Update: Manipulative Nightmare
Hi, I am the OP from the recent post Manipulative Nightmare. I just want to say thank you so much to everyone who gave me advice on my situation. I appreciate that so many of you gave me advice for what I should do if I stay and also the kind words for if I decide to leave the position.
I decided to try some of the advice that was given, including ignoring rude behavior/tone/words, telling K that I did not want to play when he was acting that way, responding with a positive about whatever negative he said- for example, the parking thing: when he would complain about where I would park I would just say "Oh I think this parking spot is just great. Look how close we are" etc. I also tried positive reinforcement reward system that seemed to work, however I could tell by Friday he was growing bored of it.
To sum up the week, it was better than how it had been, there was some small progress, however I continue to feel that this is not a good fit for me and that this is not a position that I am going to be happy in long-term. I have decided that I would like to leave. On one hand, I feel guilty, selfish, like a bad nanny, and lazy for not "sticking with it" and waiting it out to see if it gets better. On the other hand, I find it a disservice to everyone involved for me to stay when my heart is not in it, I know that my happiness and well-being should be my first priority, and I know how happy I have been in past jobs where I have a great relationship with the child(ren). In my position before this, I worked with a child who would have frequent tantrums and meltdowns, but we had such a great relationship that I could deal with her bad behavior and was always really motivated to help her to express herself in better ways.

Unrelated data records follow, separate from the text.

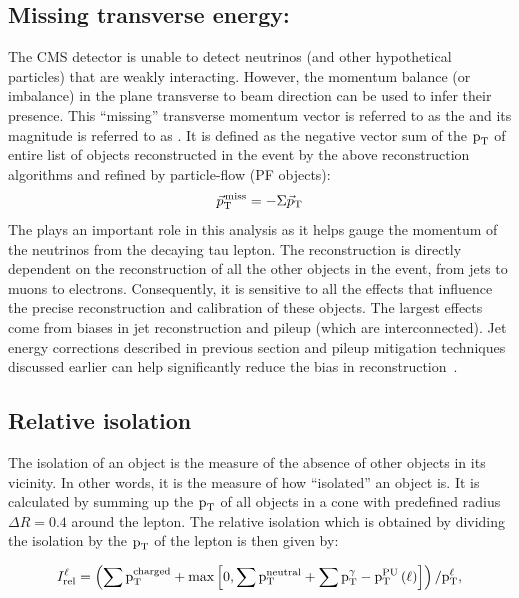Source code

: \subsection{Missing transverse energy: \ptvecmiss} 
\label{mt_met_recon}
The CMS detector is unable to detect neutrinos (and other hypothetical particles) that are weakly interacting. However, the momentum balance (or imbalance) in the plane transverse to beam direction can be used to infer their presence. This ``missing'' transverse momentum vector is referred to as the \ptvecmiss and its magnitude is referred to as \ptmiss. It is defined as the negative vector sum of the $\text{p}_\text{T}$ of entire list of objects reconstructed in the event by the above reconstruction algorithms and refined by particle-flow (PF objects):
\begin{equation}
  {\vec p}_{\mathrm{T}}^{\kern1pt\text{miss}}=-\Sigma{\vec p}_{\mathrm{T}}
\end{equation}
The \ptvecmiss plays an important role in this analysis as it helps gauge the momentum of the neutrinos from the decaying tau lepton. The \ptvecmiss reconstruction is directly dependent on the reconstruction of all the other objects in the event, from jets to muons to electrons. Consequently, it is sensitive to all the effects that influence the precise reconstruction and calibration of these objects. The largest effects come from biases in jet reconstruction and pileup (which are interconnected). Jet energy corrections described in previous section and pileup mitigation techniques discussed earlier can help significantly reduce the bias in \ptvecmiss reconstruction~\cite{Sirunyan:2019kia}. 


\subsection{Relative isolation}
\label{isolation}
The isolation of an object is the measure of the absence of other objects in its vicinity. In other words, it is the measure of how ``isolated'' an object is. It is calculated by summing up the $\text{p}_\text{T}$ of all objects in a cone with predefined radius $\Delta R=0.4$ around the lepton. The relative isolation which is obtained by dividing the isolation by the $\text{p}_\text{T}$ of the lepton is then given by:

\begin{equation}
I_\text{rel}^{\ell} = \left( \sum  \text{p}_\text{T}^\text{charged} + \text{max}\left[ 0, \sum \text{p}_\text{T}^\text{neutral}
                                 +  \sum \text{p}_\text{T}^{\gamma} - \text{p}_\text{T}^\text{PU}\left(\ell\right)  \right] \right) /  \text{p}_\text{T}^{\ell},
\end{equation}

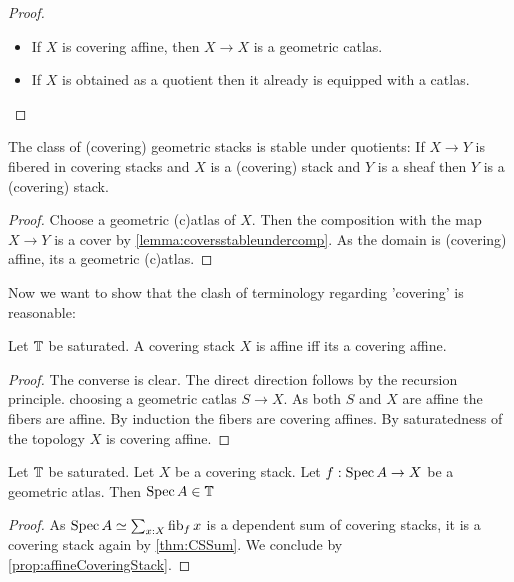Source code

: \begin{proof}
	\begin{itemize}
		\item If 	$X$ is covering affine, then $X \to X$ is a geometric catlas. 
		\item If $X$ is obtained as a quotient then it already is equipped with a catlas. %
		
	\end{itemize}
\end{proof}
\begin{prop}{\label{prop:stackQuot}}
	The class of (covering) geometric stacks is stable under quotients: If $X \to Y$ is fibered in covering stacks and $X$ is a (covering) stack and $Y$ is a sheaf then $Y$ is a (covering) stack.
\end{prop}
\begin{proof}
	Choose a geometric (c)atlas of $X$. Then the composition with the map $X \to Y$ is a cover by \ref{lemma:coversstableundercomp}. As the domain is (covering) affine, its a geometric (c)atlas.
\end{proof}
Now we want to show that the clash of terminology regarding 'covering' is reasonable:


\begin{prop}{\label{prop:affineCoveringStack}}
	Let $\mathbb{T}$ be saturated.
	A covering stack $X$ is affine iff its a covering affine.
\end{prop}
\begin{proof}
	The converse is clear. The direct direction follows by the recursion principle. choosing a geometric catlas  $S \to X$. As both $S$ and $X$ are affine the fibers are affine. By induction the fibers are covering affines. By saturatedness of the topology $X$ is covering affine.
\end{proof}
\begin{lemma}{\label{lemma:atlasIsCatlas}}
	Let $\mathbb{T}$ be saturated. Let $X$ be a covering stack. Let $f : \operatorname{Spec} A \to X$ be a geometric atlas. Then $\operatorname{Spec} A \in \mathbb{T}$
\end{lemma}
\begin{proof}
	As $\operatorname{Spec} A \simeq \sum_{x : X} \operatorname{fib}_f x$ is a dependent sum of covering stacks, it is a covering stack again by \ref{thm:CSSum}. We conclude by \ref{prop:affineCoveringStack}.
\end{proof}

So, now that I have made up my mind, I am asking for advice once more. I want to know how you guys think I should approach giving notice. I am terrified because I have never left a job on bad terms and how exactly do you tell someone you are leaving when it is because you don't want to work with their child? The parents are great, and K is not a bad kid by any means... he is difficult yet he is a great kid. It is just simply not a good fit and I want to be respectful in my delivery of the news that I am leaving. How should I go about this?